She cut me off coldly, simply saying, ‘They can’t.’

I felt myself frown, trying to understand. ‘They can’t? What do you mean?’

‘Mortals can’t physically go backwards or forwards in time past the limits of their own lifespan. They can’t move from their places in time since they belong there, and nowhere else. They’re tied down.’ Miss Hatfield noticed my brow furrow deeper and tried to explain the idea to me more clearly. ‘Time isn’t a river, as most people think. It’s more like a lake or a pond, in which multiple times exist simultaneously. One time doesn’t just begin and end suddenly. They all coexist as parts of a whole. One person belongs to a series of times in their lifetime. They leave a part of them behind in each, but each part is slightly different from all the others, even though they belong to the same person.’

I was still a bit confused, but thought I was beginning to grasp what she was saying. ‘Which is why people change gradually over time?’ I asked.

‘Precisely. To a mortal, it looks as though people change slowly over the course of their lives, but the reality is that people leave a different version of themselves behind in each moment of time. Mortals can’t see the whole human or perceive these different versions of each person.’ Gradually her words began to make more sense in my mind as they painted a very different world from the one I’d thought I existed in. I was beginning to get a glimpse behind the fa
Ç
ade of time that we all had created for ourselves.

‘We immortals disappear from other times, even from the times during which we were alive. We only have one version of ourselves. If you went back to your time, to your house, you wouldn’t find yourself there. Your mother and father think you’ve gone missing. They wouldn’t even recognize you as the little girl they’re looking for.’

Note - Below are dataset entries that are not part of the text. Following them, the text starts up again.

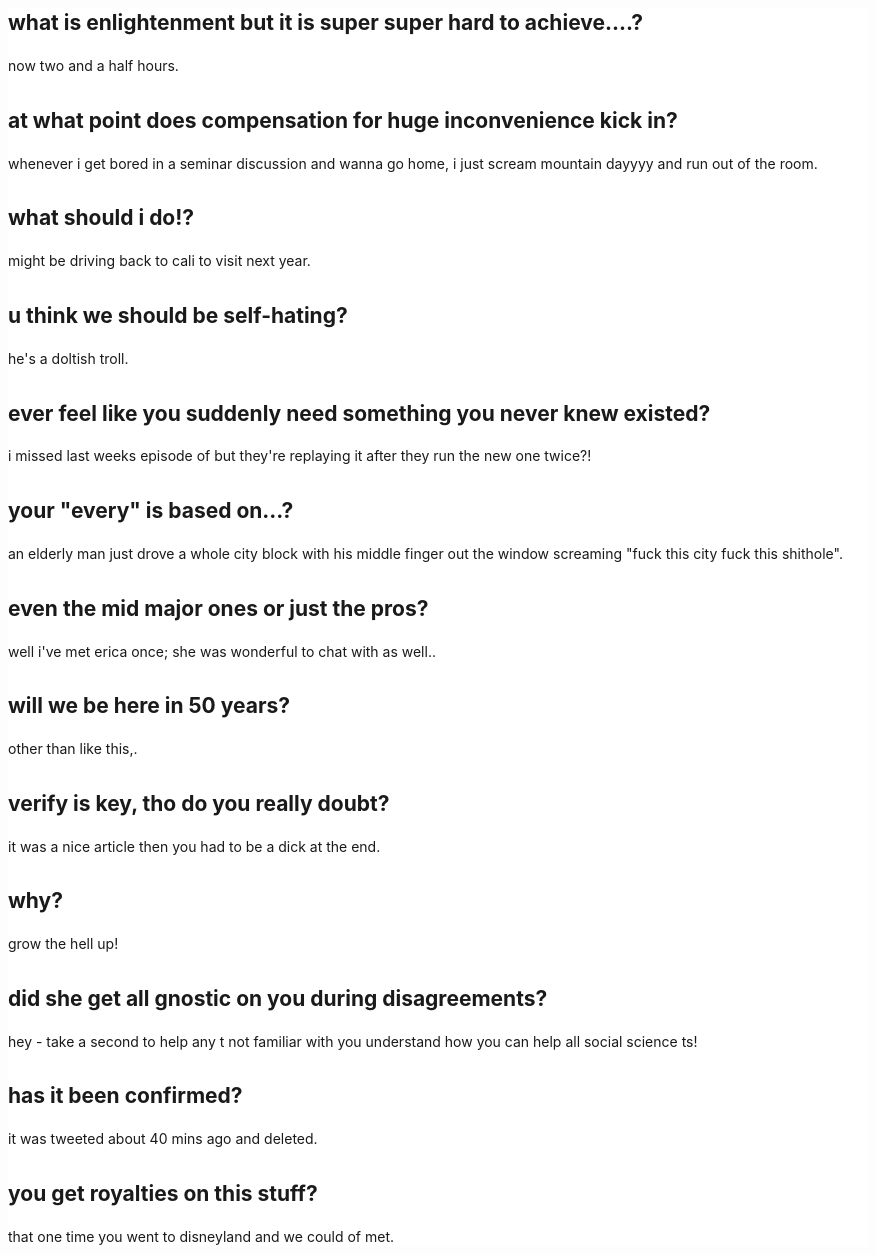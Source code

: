 ## what is enlightenment but it is super super hard to achieve....?
now two and a half hours.

## at what point does compensation for huge inconvenience kick in?
whenever i get bored in a seminar discussion and wanna go home, i just scream mountain dayyyy and run out of the room.

## what should i do!?
might be driving back to cali to visit next year.

## u think we should be self-hating?
he's a doltish troll.

## ever feel like you suddenly need something you never knew existed?
i missed last weeks episode of but they're replaying it after they run the new one twice?!

## your "every" is based on...?
an elderly man just drove a whole city block with his middle finger out the window screaming "fuck this city fuck this shithole".

## even the mid major ones or just the pros?
well i've met erica once; she was wonderful to chat with as well..

## will we be here in 50 years?
other than like this,.

## verify is key, tho do you really doubt?
it was a nice article then you had to be a dick at the end.

## why?
grow the hell up!

## did she get all gnostic on you during disagreements?
hey - take a second to help any t not familiar with you understand how you can help all social science ts!

## has it been confirmed?
it was tweeted about 40 mins ago and deleted.

## you get royalties on this stuff?
that one time you went to disneyland and we could of met.
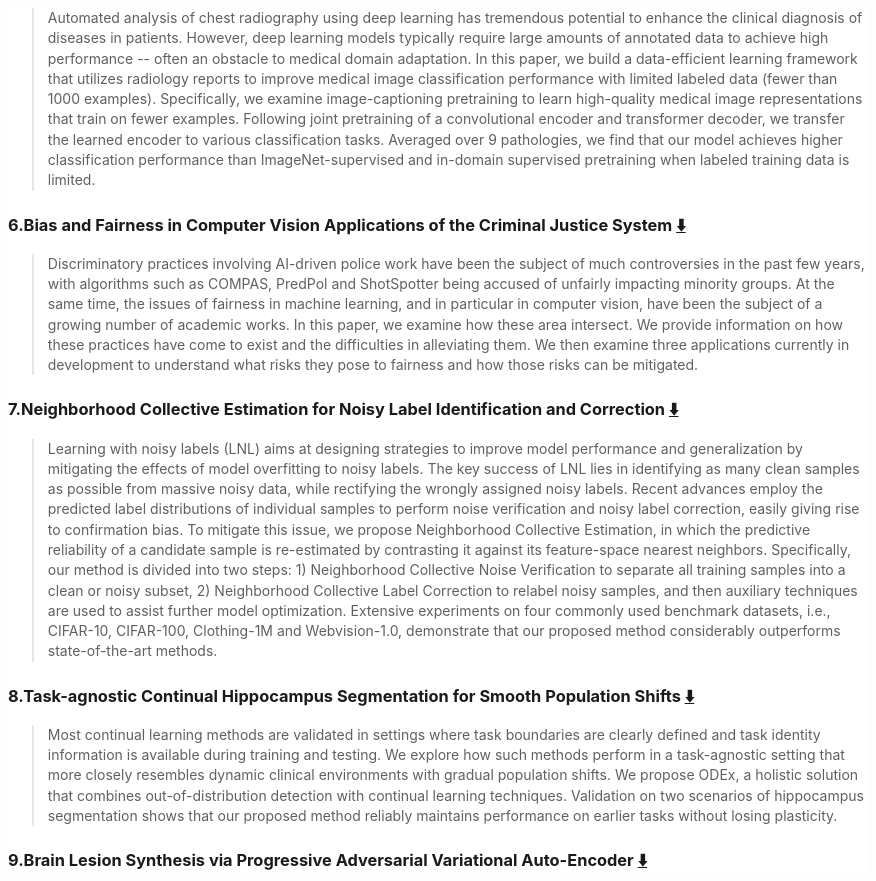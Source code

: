 >  Automated analysis of chest radiography using deep learning has tremendous potential to enhance the clinical diagnosis of diseases in patients. However, deep learning models typically require large amounts of annotated data to achieve high performance -- often an obstacle to medical domain adaptation. In this paper, we build a data-efficient learning framework that utilizes radiology reports to improve medical image classification performance with limited labeled data (fewer than 1000 examples). Specifically, we examine image-captioning pretraining to learn high-quality medical image representations that train on fewer examples. Following joint pretraining of a convolutional encoder and transformer decoder, we transfer the learned encoder to various classification tasks. Averaged over 9 pathologies, we find that our model achieves higher classification performance than ImageNet-supervised and in-domain supervised pretraining when labeled training data is limited.      
### 6.Bias and Fairness in Computer Vision Applications of the Criminal Justice System  [ :arrow_down: ](https://arxiv.org/pdf/2208.03209.pdf)
>  Discriminatory practices involving AI-driven police work have been the subject of much controversies in the past few years, with algorithms such as COMPAS, PredPol and ShotSpotter being accused of unfairly impacting minority groups. At the same time, the issues of fairness in machine learning, and in particular in computer vision, have been the subject of a growing number of academic works. In this paper, we examine how these area intersect. We provide information on how these practices have come to exist and the difficulties in alleviating them. We then examine three applications currently in development to understand what risks they pose to fairness and how those risks can be mitigated.      
### 7.Neighborhood Collective Estimation for Noisy Label Identification and Correction  [ :arrow_down: ](https://arxiv.org/pdf/2208.03207.pdf)
>  Learning with noisy labels (LNL) aims at designing strategies to improve model performance and generalization by mitigating the effects of model overfitting to noisy labels. The key success of LNL lies in identifying as many clean samples as possible from massive noisy data, while rectifying the wrongly assigned noisy labels. Recent advances employ the predicted label distributions of individual samples to perform noise verification and noisy label correction, easily giving rise to confirmation bias. To mitigate this issue, we propose Neighborhood Collective Estimation, in which the predictive reliability of a candidate sample is re-estimated by contrasting it against its feature-space nearest neighbors. Specifically, our method is divided into two steps: 1) Neighborhood Collective Noise Verification to separate all training samples into a clean or noisy subset, 2) Neighborhood Collective Label Correction to relabel noisy samples, and then auxiliary techniques are used to assist further model optimization. Extensive experiments on four commonly used benchmark datasets, i.e., CIFAR-10, CIFAR-100, Clothing-1M and Webvision-1.0, demonstrate that our proposed method considerably outperforms state-of-the-art methods.      
### 8.Task-agnostic Continual Hippocampus Segmentation for Smooth Population Shifts  [ :arrow_down: ](https://arxiv.org/pdf/2208.03206.pdf)
>  Most continual learning methods are validated in settings where task boundaries are clearly defined and task identity information is available during training and testing. We explore how such methods perform in a task-agnostic setting that more closely resembles dynamic clinical environments with gradual population shifts. We propose ODEx, a holistic solution that combines out-of-distribution detection with continual learning techniques. Validation on two scenarios of hippocampus segmentation shows that our proposed method reliably maintains performance on earlier tasks without losing plasticity.      
### 9.Brain Lesion Synthesis via Progressive Adversarial Variational Auto-Encoder  [ :arrow_down: ](https://arxiv.org/pdf/2208.03203.pdf)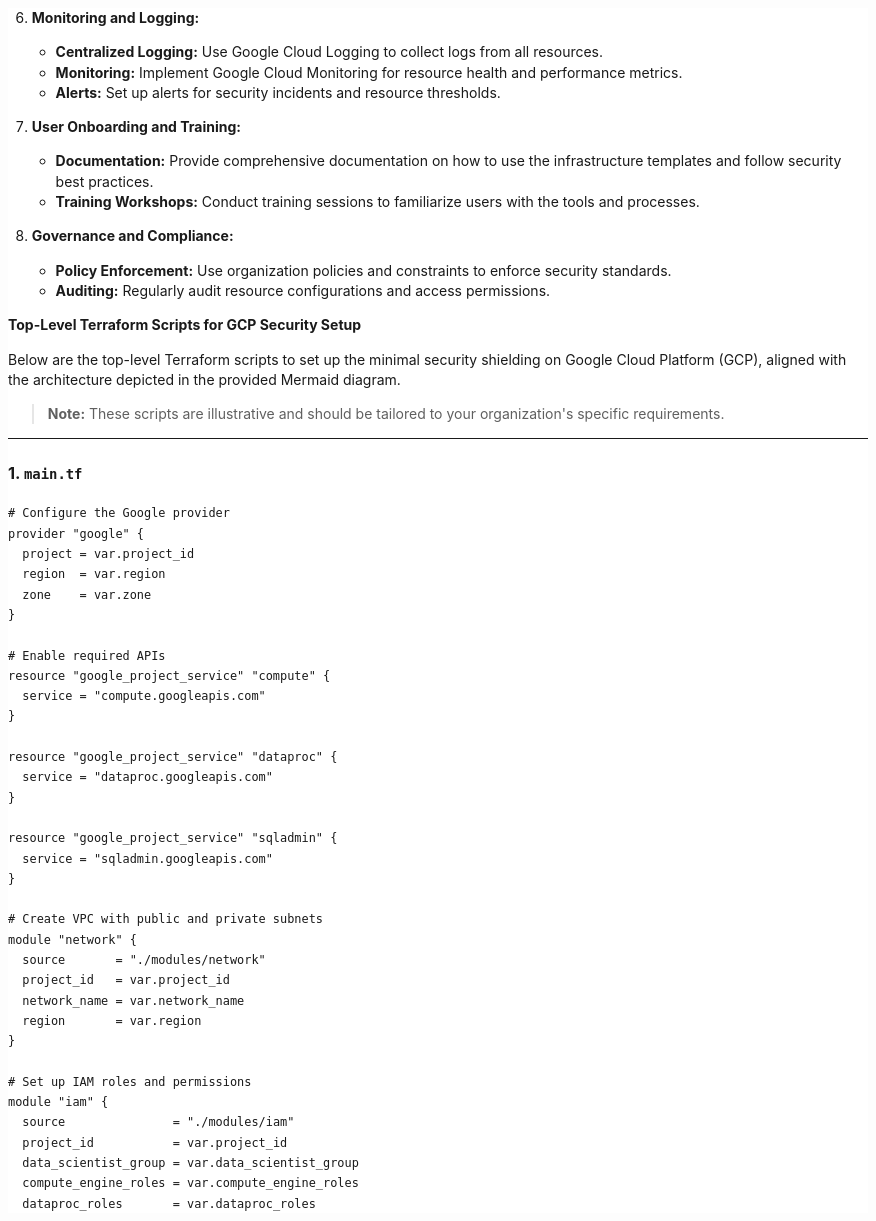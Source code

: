 6. **Monitoring and Logging:**

    - **Centralized Logging:** Use Google Cloud Logging to collect logs from all resources.
    - **Monitoring:** Implement Google Cloud Monitoring for resource health and performance metrics.
    - **Alerts:** Set up alerts for security incidents and resource thresholds.

7. **User Onboarding and Training:**

    - **Documentation:** Provide comprehensive documentation on how to use the infrastructure templates and follow
      security best practices.
    - **Training Workshops:** Conduct training sessions to familiarize users with the tools and processes.

8. **Governance and Compliance:**

    - **Policy Enforcement:** Use organization policies and constraints to enforce security standards.
    - **Auditing:** Regularly audit resource configurations and access permissions.

**Top-Level Terraform Scripts for GCP Security Setup**

Below are the top-level Terraform scripts to set up the minimal security shielding on Google Cloud Platform (GCP),
aligned with the architecture depicted in the provided Mermaid diagram.

> **Note:** These scripts are illustrative and should be tailored to your organization's specific requirements.
   
---  

### **1. `main.tf`**

```hcl  
# Configure the Google provider  
provider "google" {
  project = var.project_id
  region  = var.region
  zone    = var.zone
}

# Enable required APIs  
resource "google_project_service" "compute" {
  service = "compute.googleapis.com"
}

resource "google_project_service" "dataproc" {
  service = "dataproc.googleapis.com"
}

resource "google_project_service" "sqladmin" {
  service = "sqladmin.googleapis.com"
}

# Create VPC with public and private subnets  
module "network" {
  source       = "./modules/network"
  project_id   = var.project_id
  network_name = var.network_name
  region       = var.region
}

# Set up IAM roles and permissions  
module "iam" {
  source               = "./modules/iam"
  project_id           = var.project_id
  data_scientist_group = var.data_scientist_group
  compute_engine_roles = var.compute_engine_roles
  dataproc_roles       = var.dataproc_roles
```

I shuddered and tried to wrap my head around what she was saying.

‘And the clock? You still haven’t explained how it works,’ I pressed her. ‘When and how did you receive such a thing?’

Miss Hatfield tried to hide her grin with the back of her hand. ‘Please excuse me for being amused, but you must realize that the word “when” has little meaning to me now.’ She actually laughed slightly, and I saw what she meant.

In the life – if you could even call it that – she lived in, of which I was now a part, I had to remind myself, there was no past or future, not even a present except her current location in time.

‘Finish your cup of tea and come downstairs. I’ll show you how it works.’

I’d completely forgotten where I was, much less that I was holding a cup in my hands. I downed the tea, now cold as water, in a few gulps. I trained my eyes on Miss Hatfield, desperate for more knowledge about who I currently was. Her story made a strange kind of sense – it felt right – but I couldn’t quite bring myself to believe it all.

I helped Miss Hatfield gather our cups onto her tray and followed her back down through the house the way she’d come, into the kitchen. Setting the tray on the table, I paused in front of the clock, which I realized held much more meaning to me now than it had when it last caught my gaze.

‘It’s a simple contraption, really.’ I turned to see Miss Hatfield behind me, staring as intently at the golden clock as I must have been until she spoke. ‘The twelve hours on the face of the clock signify the months in a year; there are thirty-one minutes, indicating the days in a month. But of course, the clock deals with months that don’t have thirty-one days and it deals with leap years as well—’

‘But what are those increments marked on the very edge of the clock’s face, beyond the minutes?’ I asked.

‘The seconds.’

‘And they stand for the years?’ I guessed.

‘Yes. They start right above the twelfth hour at 1527, the year the clock itself was made. The time beyond that is untouchable even for us,’ she said. ‘There are ten years between every hour, forwards or backwards.’

‘Then surely there’s a limit to how far forward you can go – what’s that mark to the left of 1527?’

‘When the second hand passes over that mark, a new cycle begins, overlapping the one just completed. Just as there’s no end to time, there’s no end to the clock. Therefore, 1527 is also 1647, 1767, 1887, 2007, and so on.’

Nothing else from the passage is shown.